IMF chief says world economy at 'critical juncture' Source: AFP | Published: Tuesday May 18 5:44:13 PM
TOKYO: The world economy is at a 'critical juncture' with a US slowdown possible at any time, IMF managing director Michel Camdessus warned today.
The US economy can 'slow down at any moment', the International Monetary Fund chief told a news conference in Tokyo, 'but I cannot say that the European or the Japanese economy can take off at any moment'.
A strategy to deal with a US 'soft landing' should be drawn up at a Group of Eight summit in Cologne on June 20, he said. The G8 groups Britain, Canada, France, Germany, Italy, Japan, Russia and the United States.
US consumer prices shot up 0.7 per cent in April, according to figures released on Friday which rattled stock and bond markets.
The 'remarkable expansion in America has contributed to limit the impact of the o-called Asian crisis which became a worldwide crisis last year', Camdessus told the Japan National Press Club.
'Now we arrive at the moment where there is a question about the sustainability of the US growth.'
The IMF chief pointed to the US deficit in its current acccount - measuring trade in goods, services and other monetary transfers.
The United States in March posted a record $US233.4-billion ($A352.83 billion) current account deficit for 1998, a 50 per cent jump from its 1997 shortfall of $US155.2 billion ($A234.62 billion).
The external imbalance was at a 'worrying level indeed' said Camdessus, and could lead to questions about the dollar.
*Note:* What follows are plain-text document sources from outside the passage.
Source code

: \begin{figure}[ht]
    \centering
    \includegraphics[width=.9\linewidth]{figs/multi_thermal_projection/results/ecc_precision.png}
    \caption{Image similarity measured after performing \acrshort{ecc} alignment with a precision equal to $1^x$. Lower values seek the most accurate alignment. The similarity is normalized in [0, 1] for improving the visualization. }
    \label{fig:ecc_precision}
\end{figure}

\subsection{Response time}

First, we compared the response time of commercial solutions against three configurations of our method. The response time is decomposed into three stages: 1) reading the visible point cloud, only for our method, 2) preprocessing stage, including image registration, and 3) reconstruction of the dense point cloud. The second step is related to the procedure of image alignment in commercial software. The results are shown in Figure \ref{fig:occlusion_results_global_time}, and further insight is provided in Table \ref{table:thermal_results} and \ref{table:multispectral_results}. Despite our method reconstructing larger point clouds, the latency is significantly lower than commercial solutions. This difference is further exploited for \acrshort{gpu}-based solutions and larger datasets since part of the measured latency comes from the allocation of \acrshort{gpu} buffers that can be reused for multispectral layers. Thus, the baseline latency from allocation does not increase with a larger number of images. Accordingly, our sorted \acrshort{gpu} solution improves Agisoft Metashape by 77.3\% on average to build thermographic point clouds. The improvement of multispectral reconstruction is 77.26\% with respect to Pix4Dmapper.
A 'lack of confidence in the currency can be accompanied by developments in other markets'.
The United States, meanwhile, was facing 'protectionist pressures which can be by themselves a dangerous factor'.
The IMF managing director said it was now 'time for the world leaders to put forward a kind of strategy allowing for a soft landing of the US economy' at the G8 summit.
That strategy should include at least two key ingredients.
'The European economy should get out of a kind of lethargy' it was suffering from and Japan must attain 'a robust recovery soon enough before the US goes into a declining path.'
A weak yen was good for the Japanese economy in the short term, Camdessus added.
'In the short term a relatively weak yen is a good thing for the Japanese economy,' he said.
'I would not wish to see the yen appreciate too rapidly because that could derail the recovery of the Japanese economy.
'At this moment the yen is more or less in the range where it should be,' he said.
Japan is in the grip of its worst post-war recession and a surge in the value of the yen late last year badly damaged exporting firms.
Camdessus did not rule out Japan taking 'measures which could be needed during the second part of this year to give another boost to the economy and at least avoid dilution of the present stimulus as the year ends'.
He said the Bank of Japan should persist with a 'well-designed monetary policy and injecting the proper liquidity into the economy'.
Japanese policy-makers were capable of handling the task, the IMF chief said. 'I am sure they will be very pragmatic and do whatever they can to avoid being too late.'
The Bank of Japan today said it had left interest rates unchanged after a policy board meeting, leaving Japan's official discount rate at 0.5 per cent.
At 4:00pm (1700 AEST) the dollar was trading at 122.95-98 yen in Tokyo from 123.12-15 yen here late yesterday.